» Problem requirements
From the records below, copy out exactly the lines from the one containing "- Movimento Contínuo: A" to the one containing "- Estruturas (structs): Utilizadas", both included. Add nothing else.

======== Source material ========

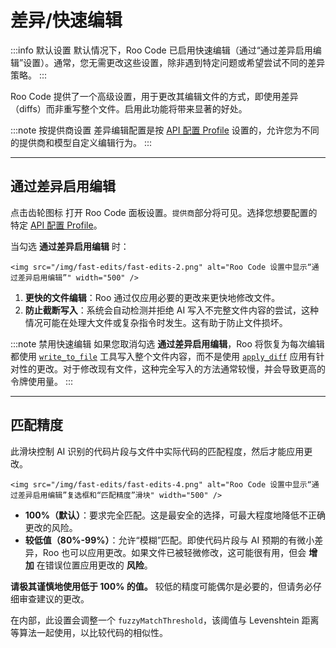 # 差异/快速编辑

:::info 默认设置
默认情况下，Roo Code 已启用快速编辑（通过“通过差异启用编辑”设置）。通常，您无需更改这些设置，除非遇到特定问题或希望尝试不同的差异策略。
:::

Roo Code 提供了一个高级设置，用于更改其编辑文件的方式，即使用差异（diffs）而非重写整个文件。启用此功能将带来显著的好处。

:::note 按提供商设置
差异编辑配置是按 [API 配置 Profile](/features/api-configuration-profiles) 设置的，允许您为不同的提供商和模型自定义编辑行为。
:::

---

## 通过差异启用编辑

点击齿轮图标 <Codicon name="gear" /> 打开 Roo Code 面板设置。`提供商`部分将可见。选择您想要配置的特定 [API 配置 Profile](/features/api-configuration-profiles)。

当勾选 **通过差异启用编辑** 时：

    <img src="/img/fast-edits/fast-edits-2.png" alt="Roo Code 设置中显示“通过差异启用编辑”" width="500" />

1.  **更快的文件编辑**：Roo 通过仅应用必要的更改来更快地修改文件。
2.  **防止截断写入**：系统会自动检测并拒绝 AI 写入不完整文件内容的尝试，这种情况可能在处理大文件或复杂指令时发生。这有助于防止文件损坏。

:::note 禁用快速编辑
如果您取消勾选 **通过差异启用编辑**，Roo 将恢复为每次编辑都使用 [`write_to_file`](/advanced-usage/available-tools/write-to-file) 工具写入整个文件内容，而不是使用 [`apply_diff`](/advanced-usage/available-tools/apply-diff) 应用有针对性的更改。对于修改现有文件，这种完全写入的方法通常较慢，并会导致更高的令牌使用量。
:::

---

## 匹配精度

此滑块控制 AI 识别的代码片段与文件中实际代码的匹配程度，然后才能应用更改。

    <img src="/img/fast-edits/fast-edits-4.png" alt="Roo Code 设置中显示“通过差异启用编辑”复选框和“匹配精度”滑块" width="500" />

*   **100%（默认）**：要求完全匹配。这是最安全的选择，可最大程度地降低不正确更改的风险。
*   **较低值（80%-99%）**：允许“模糊”匹配。即使代码片段与 AI 预期的有微小差异，Roo 也可以应用更改。如果文件已被轻微修改，这可能很有用，但会 **增加** 在错误位置应用更改的 **风险**。

**请极其谨慎地使用低于 100% 的值。** 较低的精度可能偶尔是必要的，但请务必仔细审查建议的更改。

在内部，此设置会调整一个 `fuzzyMatchThreshold`，该阈值与 Levenshtein 距离等算法一起使用，以比较代码的相似性。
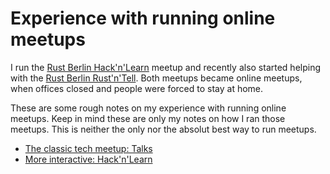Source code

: # Experience with running online meetups

I run the [Rust Berlin Hack'n'Learn](https://berline.rs/2020/06/11/rust-hack-and-learn.html) meetup
and recently also started helping with the [Rust Berlin Rust'n'Tell](https://berline.rs/2020/05/26/rust-and-tell.html).
Both meetups became online meetups, when offices closed and people were forced to stay at home.

These are some rough notes on my experience with running online meetups.
Keep in mind these are only my notes on how I ran those meetups.
This is neither the only nor the absolut best way to run meetups.

* [The classic tech meetup: Talks](talks.md)
* [More interactive: Hack'n'Learn](hack-and-learn.md)
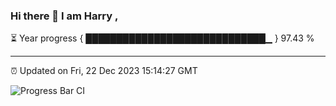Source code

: ### Hi there 👋 I am Harry , 

⏳ Year progress { █████████████████████████████▁ } 97.43 %

---

⏰ Updated on Fri, 22 Dec 2023 15:14:27 GMT

![Progress Bar CI](https://github.com/duykhang68/duykhang68/workflows/Progress%20Bar%20CI/badge.svg)
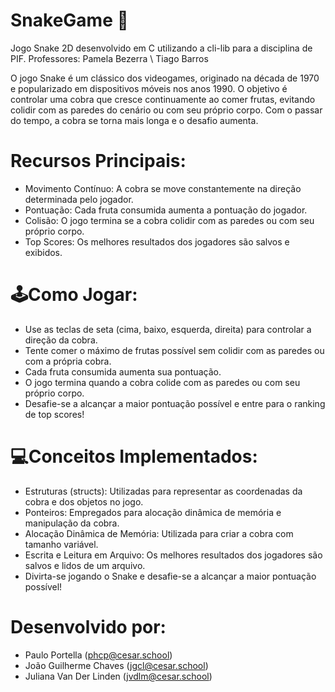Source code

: # SnakeGame 🐍
Jogo Snake 2D desenvolvido em C utilizando a cli-lib para a disciplina de PIF.
Professores: Pamela Bezerra \\ Tiago Barros

O jogo Snake é um clássico dos videogames, originado na década de 1970 e popularizado em dispositivos móveis nos anos 1990. O objetivo é controlar uma cobra que cresce continuamente ao comer frutas, evitando colidir com as paredes do cenário ou com seu próprio corpo. Com o passar do tempo, a cobra se torna mais longa e o desafio aumenta.

# Recursos Principais:
- Movimento Contínuo: A cobra se move constantemente na direção determinada pelo jogador.
- Pontuação: Cada fruta consumida aumenta a pontuação do jogador.
- Colisão: O jogo termina se a cobra colidir com as paredes ou com seu próprio corpo.
- Top Scores: Os melhores resultados dos jogadores são salvos e exibidos.

# 🕹️Como Jogar:
- Use as teclas de seta (cima, baixo, esquerda, direita) para controlar a direção da cobra.
- Tente comer o máximo de frutas possível sem colidir com as paredes ou com a própria cobra.
- Cada fruta consumida aumenta sua pontuação.
- O jogo termina quando a cobra colide com as paredes ou com seu próprio corpo.
- Desafie-se a alcançar a maior pontuação possível e entre para o ranking de top scores!

# 💻Conceitos Implementados:
- Estruturas (structs): Utilizadas para representar as coordenadas da cobra e dos objetos no jogo.
- Ponteiros: Empregados para alocação dinâmica de memória e manipulação da cobra.
- Alocação Dinâmica de Memória: Utilizada para criar a cobra com tamanho variável.
- Escrita e Leitura em Arquivo: Os melhores resultados dos jogadores são salvos e lidos de um arquivo.
- Divirta-se jogando o Snake e desafie-se a alcançar a maior pontuação possível!

# Desenvolvido por:
- Paulo Portella (phcp@cesar.school)
- João Guilherme Chaves (jgcl@cesar.school)
- Juliana Van Der Linden (jvdlm@cesar.school)
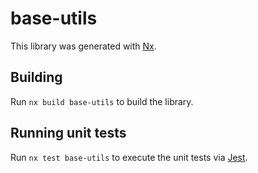 # base-utils

This library was generated with [Nx](https://nx.dev).

## Building

Run `nx build base-utils` to build the library.

## Running unit tests

Run `nx test base-utils` to execute the unit tests via [Jest](https://jestjs.io).
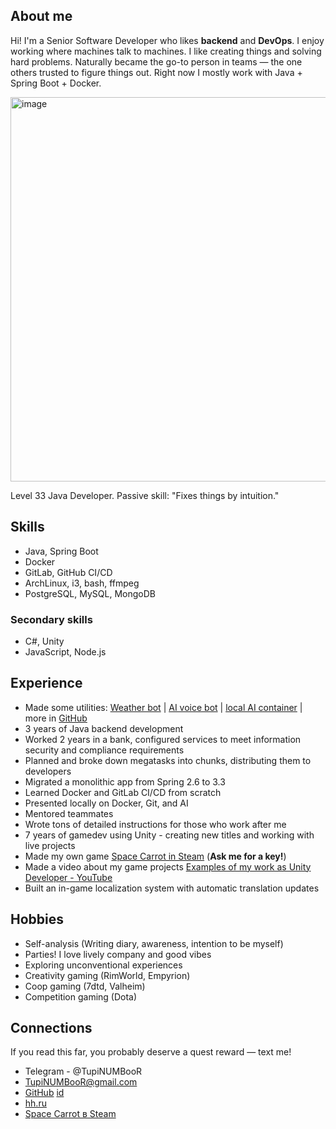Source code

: ## About me

Hi! I'm a Senior Software Developer who likes **backend** and **DevOps**.
I enjoy working where machines talk to machines.
I like creating things and solving hard problems.
Naturally became the go-to person in teams — the one others trusted to figure things out.
Right now I mostly work with Java + Spring Boot + Docker.

<img width="905" height="615" alt="image" src="https://github.com/user-attachments/assets/eaa81d6b-dd59-4a53-bd7a-38ae87e78116" />

Level 33 Java Developer. Passive skill: "Fixes things by intuition."

## Skills

- Java, Spring Boot
- Docker
- GitLab, GitHub CI/CD
- ArchLinux, i3, bash, ffmpeg
- PostgreSQL, MySQL, MongoDB

### Secondary skills

- C#, Unity
- JavaScript, Node.js

## Experience

- Made some utilities: [Weather bot](https://github.com/TupiNUMBooR/froglyn) | [AI voice bot](https://github.com/TupiNUMBooR/telegram-voice-ai-bot) | [local AI container](https://github.com/TupiNUMBooR/ai) | more in [GitHub](https://github.com/TupiNUMBooR)
- 3 years of Java backend development
- Worked 2 years in a bank, configured services to meet information security and compliance requirements
- Planned and broke down megatasks into chunks, distributing them to developers
- Migrated a monolithic app from Spring 2.6 to 3.3
- Learned Docker and GitLab CI/CD from scratch
- Presented locally on Docker, Git, and AI
- Mentored teammates
- Wrote tons of detailed instructions for those who work after me
- 7 years of gamedev using Unity - creating new titles and working with live projects
- Made my own game [Space Carrot in Steam](https://s.team/a/1174490) (**Ask me for a key!**)
- Made a video about my game projects [Examples of my work as Unity Developer - YouTube](https://youtu.be/jdV6eylSV1o)
- Built an in-game localization system with automatic translation updates

## Hobbies

- Self-analysis (Writing diary, awareness, intention to be myself)
- Parties! I love lively company and good vibes
- Exploring unconventional experiences
- Creativity gaming (RimWorld, Empyrion)
- Coop gaming (7dtd, Valheim)
- Competition gaming (Dota)

## Connections

If you read this far, you probably deserve a quest reward — text me!

- Telegram - @TupiNUMBooR
- TupiNUMBooR@gmail.com
- [GitHub](https://github.com/TupiNUMBooR) [id](https://github.com/TupiNUMBooR/id)
- [hh.ru](https://hh.ru/resume/c5114772ff08c0908a0039ed1f423967416438)
- [Space Carrot в Steam](https://s.team/a/1174490)
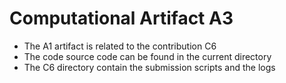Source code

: # Computational Artifact A3
* The A1 artifact is related to the contribution C6
* The code source code can be found in the current directory
* The C6 directory contain the submission scripts and the logs
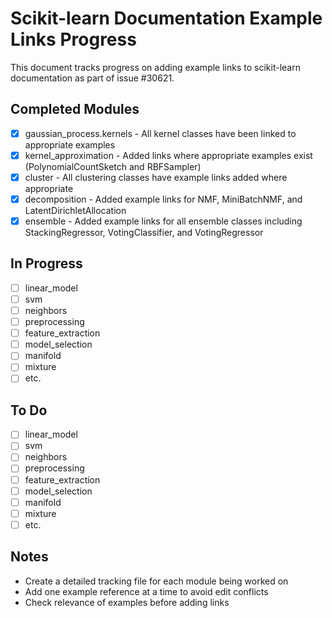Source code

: # Scikit-learn Documentation Example Links Progress

This document tracks progress on adding example links to scikit-learn documentation as part of issue #30621.

## Completed Modules
- [x] gaussian_process.kernels - All kernel classes have been linked to appropriate examples
- [x] kernel_approximation - Added links where appropriate examples exist (PolynomialCountSketch and RBFSampler)
- [x] cluster - All clustering classes have example links added where appropriate
- [x] decomposition - Added example links for NMF, MiniBatchNMF, and LatentDirichletAllocation
- [x] ensemble - Added example links for all ensemble classes including StackingRegressor, VotingClassifier, and VotingRegressor

## In Progress
- [ ] linear_model
- [ ] svm
- [ ] neighbors
- [ ] preprocessing
- [ ] feature_extraction
- [ ] model_selection
- [ ] manifold
- [ ] mixture
- [ ] etc.

## To Do
- [ ] linear_model
- [ ] svm
- [ ] neighbors
- [ ] preprocessing
- [ ] feature_extraction
- [ ] model_selection
- [ ] manifold
- [ ] mixture
- [ ] etc.

## Notes
- Create a detailed tracking file for each module being worked on
- Add one example reference at a time to avoid edit conflicts
- Check relevance of examples before adding links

========

» Exercise response
- Movimento Contínuo: A cobra se move constantemente na direção determinada pelo jogador.
- Pontuação: Cada fruta consumida aumenta a pontuação do jogador.
- Colisão: O jogo termina se a cobra colidir com as paredes ou com seu próprio corpo.
- Top Scores: Os melhores resultados dos jogadores são salvos e exibidos.

# 🕹️Como Jogar:
- Use as teclas de seta (cima, baixo, esquerda, direita) para controlar a direção da cobra.
- Tente comer o máximo de frutas possível sem colidir com as paredes ou com a própria cobra.
- Cada fruta consumida aumenta sua pontuação.
- O jogo termina quando a cobra colide com as paredes ou com seu próprio corpo.
- Desafie-se a alcançar a maior pontuação possível e entre para o ranking de top scores!

# 💻Conceitos Implementados:
- Estruturas (structs): Utilizadas para representar as coordenadas da cobra e dos objetos no jogo.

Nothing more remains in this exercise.